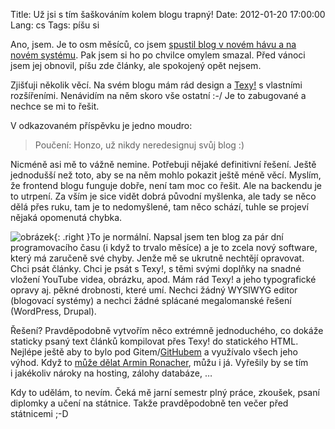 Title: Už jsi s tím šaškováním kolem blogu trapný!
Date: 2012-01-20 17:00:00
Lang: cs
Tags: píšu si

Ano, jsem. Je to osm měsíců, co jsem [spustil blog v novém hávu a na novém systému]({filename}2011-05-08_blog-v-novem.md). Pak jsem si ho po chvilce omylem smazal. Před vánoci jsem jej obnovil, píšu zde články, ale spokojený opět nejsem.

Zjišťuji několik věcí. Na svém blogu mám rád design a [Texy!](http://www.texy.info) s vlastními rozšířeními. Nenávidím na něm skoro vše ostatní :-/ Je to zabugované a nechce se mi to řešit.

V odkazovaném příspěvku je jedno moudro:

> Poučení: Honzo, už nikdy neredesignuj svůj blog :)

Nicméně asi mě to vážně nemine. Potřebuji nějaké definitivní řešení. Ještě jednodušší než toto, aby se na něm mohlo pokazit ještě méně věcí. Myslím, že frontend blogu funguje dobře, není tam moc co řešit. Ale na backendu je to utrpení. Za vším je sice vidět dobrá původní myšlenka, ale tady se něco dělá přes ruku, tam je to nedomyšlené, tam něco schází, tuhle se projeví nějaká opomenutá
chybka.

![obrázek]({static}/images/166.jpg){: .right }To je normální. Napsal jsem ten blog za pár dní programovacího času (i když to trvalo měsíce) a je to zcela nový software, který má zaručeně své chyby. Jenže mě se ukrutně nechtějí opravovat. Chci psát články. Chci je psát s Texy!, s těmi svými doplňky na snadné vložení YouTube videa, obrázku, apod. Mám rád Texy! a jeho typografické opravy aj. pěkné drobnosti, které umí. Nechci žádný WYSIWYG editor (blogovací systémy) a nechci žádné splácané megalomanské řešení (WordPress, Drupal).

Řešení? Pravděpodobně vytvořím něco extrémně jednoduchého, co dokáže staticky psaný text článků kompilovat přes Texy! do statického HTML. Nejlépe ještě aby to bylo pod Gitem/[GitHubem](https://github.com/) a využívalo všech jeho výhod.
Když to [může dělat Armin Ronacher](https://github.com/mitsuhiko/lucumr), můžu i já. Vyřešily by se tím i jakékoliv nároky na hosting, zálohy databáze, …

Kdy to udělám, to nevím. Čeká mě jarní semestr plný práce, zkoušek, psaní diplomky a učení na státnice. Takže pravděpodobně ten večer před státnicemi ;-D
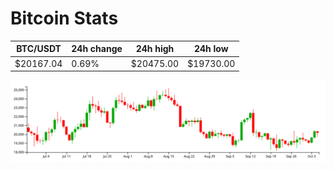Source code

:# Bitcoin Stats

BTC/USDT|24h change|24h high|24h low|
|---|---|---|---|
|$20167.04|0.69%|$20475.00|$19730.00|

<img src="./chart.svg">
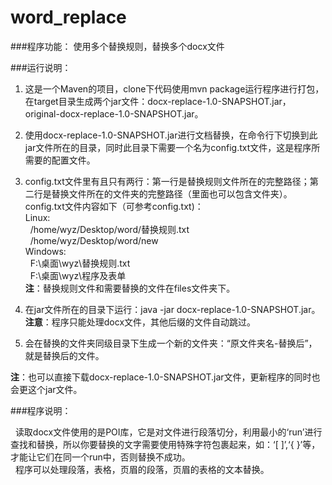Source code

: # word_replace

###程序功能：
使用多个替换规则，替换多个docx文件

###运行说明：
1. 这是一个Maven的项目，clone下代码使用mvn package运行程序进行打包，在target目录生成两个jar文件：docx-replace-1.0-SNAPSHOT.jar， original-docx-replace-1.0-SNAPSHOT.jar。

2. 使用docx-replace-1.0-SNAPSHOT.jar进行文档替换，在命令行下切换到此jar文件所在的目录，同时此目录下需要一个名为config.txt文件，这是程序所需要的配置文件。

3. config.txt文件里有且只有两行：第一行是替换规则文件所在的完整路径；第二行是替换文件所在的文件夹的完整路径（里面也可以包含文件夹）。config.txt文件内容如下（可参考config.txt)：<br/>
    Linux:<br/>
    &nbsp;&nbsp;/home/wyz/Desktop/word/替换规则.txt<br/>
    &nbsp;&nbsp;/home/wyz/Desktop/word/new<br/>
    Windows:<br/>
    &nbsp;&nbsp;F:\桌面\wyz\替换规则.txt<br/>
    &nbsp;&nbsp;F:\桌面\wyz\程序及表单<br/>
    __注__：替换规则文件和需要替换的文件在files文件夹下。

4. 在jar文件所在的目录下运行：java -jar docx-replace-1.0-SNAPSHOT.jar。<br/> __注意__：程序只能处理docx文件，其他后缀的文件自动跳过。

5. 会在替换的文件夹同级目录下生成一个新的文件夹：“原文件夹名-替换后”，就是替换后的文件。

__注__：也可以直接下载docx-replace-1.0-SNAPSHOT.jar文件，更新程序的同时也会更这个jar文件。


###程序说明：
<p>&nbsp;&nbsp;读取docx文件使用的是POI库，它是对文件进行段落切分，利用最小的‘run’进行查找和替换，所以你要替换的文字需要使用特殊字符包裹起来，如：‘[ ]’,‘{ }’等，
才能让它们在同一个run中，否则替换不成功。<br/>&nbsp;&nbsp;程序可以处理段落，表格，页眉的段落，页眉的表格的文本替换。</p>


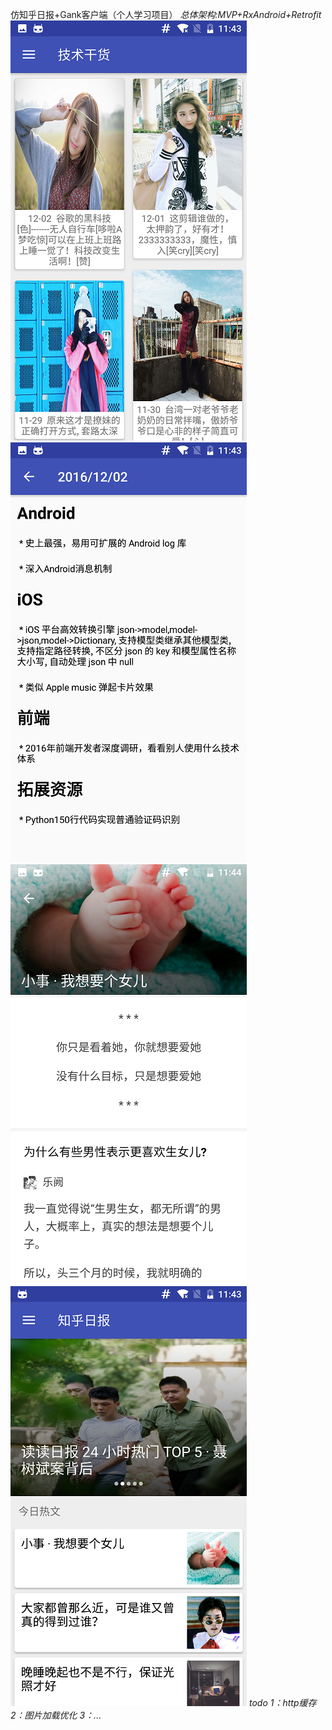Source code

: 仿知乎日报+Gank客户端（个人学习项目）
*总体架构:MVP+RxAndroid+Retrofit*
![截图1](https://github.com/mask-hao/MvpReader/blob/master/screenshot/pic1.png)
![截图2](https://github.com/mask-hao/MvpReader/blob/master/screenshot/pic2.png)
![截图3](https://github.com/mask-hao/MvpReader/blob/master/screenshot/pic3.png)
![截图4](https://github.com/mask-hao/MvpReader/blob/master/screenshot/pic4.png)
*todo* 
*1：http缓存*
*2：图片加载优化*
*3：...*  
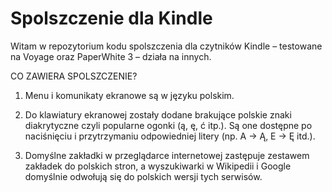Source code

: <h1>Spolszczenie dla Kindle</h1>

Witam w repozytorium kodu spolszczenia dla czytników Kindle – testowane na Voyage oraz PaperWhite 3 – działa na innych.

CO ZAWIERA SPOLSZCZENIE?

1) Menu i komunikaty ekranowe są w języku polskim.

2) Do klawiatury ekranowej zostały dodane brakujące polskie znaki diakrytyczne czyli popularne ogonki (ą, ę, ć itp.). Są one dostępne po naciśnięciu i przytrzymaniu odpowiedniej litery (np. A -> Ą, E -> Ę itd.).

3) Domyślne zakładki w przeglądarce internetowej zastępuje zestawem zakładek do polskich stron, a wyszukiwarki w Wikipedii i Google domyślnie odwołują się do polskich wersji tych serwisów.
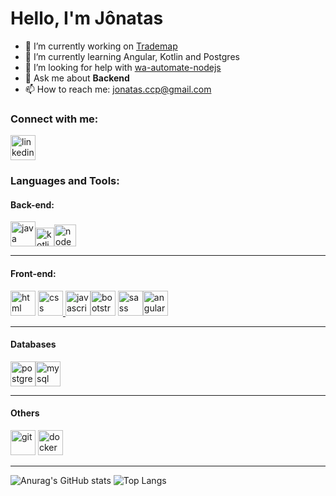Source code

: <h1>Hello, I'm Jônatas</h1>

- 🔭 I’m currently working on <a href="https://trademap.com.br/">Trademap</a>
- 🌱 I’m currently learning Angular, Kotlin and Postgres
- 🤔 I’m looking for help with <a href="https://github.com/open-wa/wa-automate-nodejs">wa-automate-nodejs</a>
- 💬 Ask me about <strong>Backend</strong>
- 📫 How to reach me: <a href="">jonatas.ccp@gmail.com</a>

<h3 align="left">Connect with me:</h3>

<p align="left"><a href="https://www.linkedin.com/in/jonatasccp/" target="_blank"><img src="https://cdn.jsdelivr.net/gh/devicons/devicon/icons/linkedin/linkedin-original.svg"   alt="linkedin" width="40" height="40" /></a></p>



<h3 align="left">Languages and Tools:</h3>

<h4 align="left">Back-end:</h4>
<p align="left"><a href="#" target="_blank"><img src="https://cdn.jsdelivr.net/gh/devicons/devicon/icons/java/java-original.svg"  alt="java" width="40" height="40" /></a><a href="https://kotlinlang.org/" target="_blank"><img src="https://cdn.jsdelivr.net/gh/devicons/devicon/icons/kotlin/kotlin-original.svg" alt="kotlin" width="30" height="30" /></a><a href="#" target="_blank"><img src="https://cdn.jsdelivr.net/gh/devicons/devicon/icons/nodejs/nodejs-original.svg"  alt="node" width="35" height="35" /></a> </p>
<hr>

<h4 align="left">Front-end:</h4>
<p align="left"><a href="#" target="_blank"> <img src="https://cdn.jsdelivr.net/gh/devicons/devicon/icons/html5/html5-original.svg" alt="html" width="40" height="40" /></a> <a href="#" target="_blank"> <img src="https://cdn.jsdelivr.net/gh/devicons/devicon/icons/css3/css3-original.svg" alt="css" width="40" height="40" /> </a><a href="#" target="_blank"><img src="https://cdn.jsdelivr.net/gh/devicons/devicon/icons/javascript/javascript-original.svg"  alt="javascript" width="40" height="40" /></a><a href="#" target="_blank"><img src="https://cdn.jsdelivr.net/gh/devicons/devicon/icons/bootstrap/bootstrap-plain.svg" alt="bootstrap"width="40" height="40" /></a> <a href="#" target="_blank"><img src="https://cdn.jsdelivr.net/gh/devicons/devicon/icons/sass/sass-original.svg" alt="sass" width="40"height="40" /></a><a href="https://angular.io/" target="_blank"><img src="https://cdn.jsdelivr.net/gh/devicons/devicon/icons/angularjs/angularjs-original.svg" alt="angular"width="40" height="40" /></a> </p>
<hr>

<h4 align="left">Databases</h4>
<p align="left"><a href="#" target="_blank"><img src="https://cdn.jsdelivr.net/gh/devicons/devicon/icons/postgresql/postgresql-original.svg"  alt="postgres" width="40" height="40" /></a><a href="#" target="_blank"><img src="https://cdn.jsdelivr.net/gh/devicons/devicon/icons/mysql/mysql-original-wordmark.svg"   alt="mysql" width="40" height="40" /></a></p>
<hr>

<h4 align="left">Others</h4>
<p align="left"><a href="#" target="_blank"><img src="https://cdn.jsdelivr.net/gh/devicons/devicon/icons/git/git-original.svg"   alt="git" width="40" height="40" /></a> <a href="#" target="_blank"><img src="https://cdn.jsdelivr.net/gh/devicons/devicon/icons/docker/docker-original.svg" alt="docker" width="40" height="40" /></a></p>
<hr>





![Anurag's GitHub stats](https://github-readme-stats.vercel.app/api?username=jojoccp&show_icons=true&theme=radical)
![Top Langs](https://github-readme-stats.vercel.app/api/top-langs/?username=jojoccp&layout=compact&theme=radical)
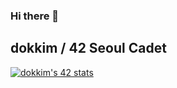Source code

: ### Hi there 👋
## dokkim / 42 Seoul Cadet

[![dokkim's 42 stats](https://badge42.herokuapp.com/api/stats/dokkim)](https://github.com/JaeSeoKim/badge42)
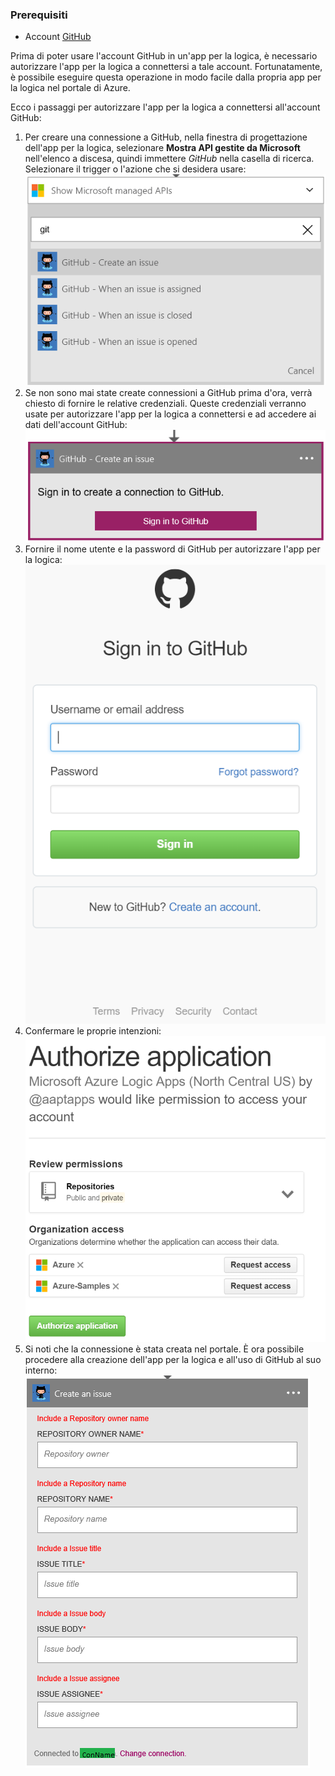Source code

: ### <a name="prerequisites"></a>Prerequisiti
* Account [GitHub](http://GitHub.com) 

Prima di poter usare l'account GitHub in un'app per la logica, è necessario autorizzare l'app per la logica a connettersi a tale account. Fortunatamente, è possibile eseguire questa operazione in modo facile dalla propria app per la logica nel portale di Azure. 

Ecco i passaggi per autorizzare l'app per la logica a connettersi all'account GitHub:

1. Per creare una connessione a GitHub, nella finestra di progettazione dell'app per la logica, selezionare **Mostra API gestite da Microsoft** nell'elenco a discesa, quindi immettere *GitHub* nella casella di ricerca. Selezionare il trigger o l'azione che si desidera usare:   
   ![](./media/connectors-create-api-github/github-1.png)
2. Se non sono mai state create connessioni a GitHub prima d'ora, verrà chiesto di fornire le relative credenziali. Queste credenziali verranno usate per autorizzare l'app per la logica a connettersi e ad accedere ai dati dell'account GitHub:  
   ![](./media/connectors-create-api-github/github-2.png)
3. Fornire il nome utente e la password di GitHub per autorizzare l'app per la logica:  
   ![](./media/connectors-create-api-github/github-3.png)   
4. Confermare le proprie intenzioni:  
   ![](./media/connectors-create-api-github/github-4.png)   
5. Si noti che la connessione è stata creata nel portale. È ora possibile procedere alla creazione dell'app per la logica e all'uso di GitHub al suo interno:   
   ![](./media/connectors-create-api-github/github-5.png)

****

In the entries above, find the line holding "Tags: píšu si" and the line holding "Zjišťuji několik věcí."; print both of them and every line between, exactly, and nothing else.

— Task result —
Tags: píšu si

Ano, jsem. Je to osm měsíců, co jsem [spustil blog v novém hávu a na novém systému]({filename}2011-05-08_blog-v-novem.md). Pak jsem si ho po chvilce omylem smazal. Před vánoci jsem jej obnovil, píšu zde články, ale spokojený opět nejsem.

Zjišťuji několik věcí. Na svém blogu mám rád design a [Texy!](http://www.texy.info) s vlastními rozšířeními. Nenávidím na něm skoro vše ostatní :-/ Je to zabugované a nechce se mi to řešit.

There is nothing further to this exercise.